Face au double choc sanitaire et terroriste que nous vivons, la philosophe souligne, dans un entretien au « Monde », qu’il nous faut « refonder nos modèles de résilience collective ».
Propos recueillis par Nicolas Truong Publié le 2 novembre 2020
Professeure titulaire de la chaire humanités et santé au Conservatoire national des arts et métiers, titulaire de la chaire de philosophie à l’hôpital, au GHU Paris psychiatrie et neurosciences, Cynthia Fleury vient de publier Ci-gît l’amer. Guérir du ressentiment (Gallimard, 326 pages, 21 euros). Alors que, pour la philosophe, le sentiment de ne plus comprendre le monde qui nous entoure n’est pas nouveau, elle explique comment affronter le sentiment de répétition et d’abattement qui peut gagner la population.
Comment vivre avec ce double choc des nouvelles mesures de confinement et du retour des attentats terroristes en France ?

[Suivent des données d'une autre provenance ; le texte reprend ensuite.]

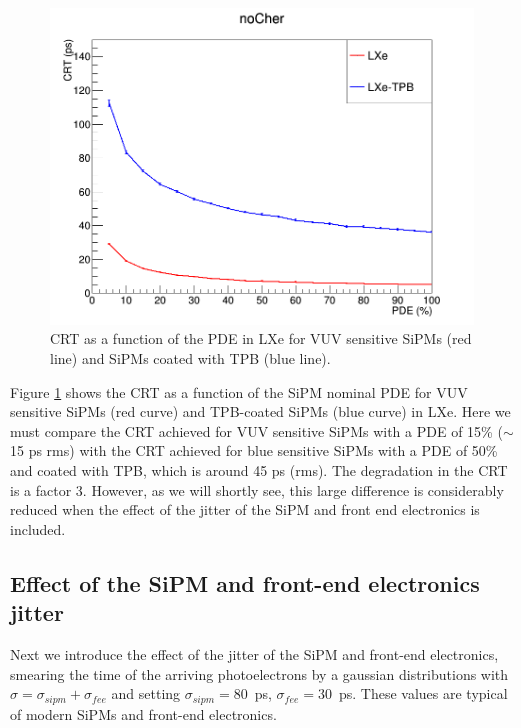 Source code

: \documentclass[review]{elsarticle}
\begin{document}
{\begin{figure}[!bhtp]
	\centering
	\includegraphics[scale=3]{../img/CRTvsPDELXeTPBNoJitter.png}
	\caption{\label{fig.crt2} CRT as a function of the PDE in LXe for VUV sensitive SiPMs (red line) and SiPMs coated with TPB (blue line). }
\end{figure}

Figure \ref{fig.crt2} shows the CRT as a function of the
 SiPM nominal PDE for VUV sensitive SiPMs (red curve) and TPB-coated SiPMs (blue curve) in LXe. Here we must compare the CRT achieved for VUV sensitive SiPMs with a PDE of 15\% ($\sim$ 15 ps rms) with the CRT achieved for blue sensitive SiPMs with a PDE of 50\% and coated with TPB, which is around 45 ps (rms). The degradation in the CRT is a factor 3. However, as we will shortly see, this large difference is
 considerably reduced when the effect of the jitter of the SiPM and front end electronics is included. 
  
\subsection*{Effect of the SiPM  and front-end electronics jitter}
  Next we introduce the effect of the jitter of the SiPM and front-end electronics, smearing the time of the arriving photoelectrons by a gaussian distributions with $\sigma = \sigma_{sipm} +  \sigma_{fee}$ and setting 
 $\sigma_{sipm} = 80$~ps, $\sigma_{fee} = 30$~ps. These values are typical of modern SiPMs and front-end electronics. 
 
}
\end{document}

Il va falloir considérer la capacité de discernement comme une nécessité vitale : activer à la fois la faculté de jugement, sa fonction de déconstruction et de mise à nu des phénomènes : cesser de nier la politisation de l’islam, très active dans le monde et sur le sol français depuis la fin des années 1990, et de l’autre côté, consolider toutes les politiques publiques qui font l’honneur et la différence, universaliste, de l’Etat social de droit français. C’est une double gageure, le tout sur fond d’une crise pandémique qui nous précipite dans des sentiments d’insécurisations multiples que les générations les plus anciennes ont bien connus, mais dont elles nous ont finalement peu transmis les leviers pour y résister.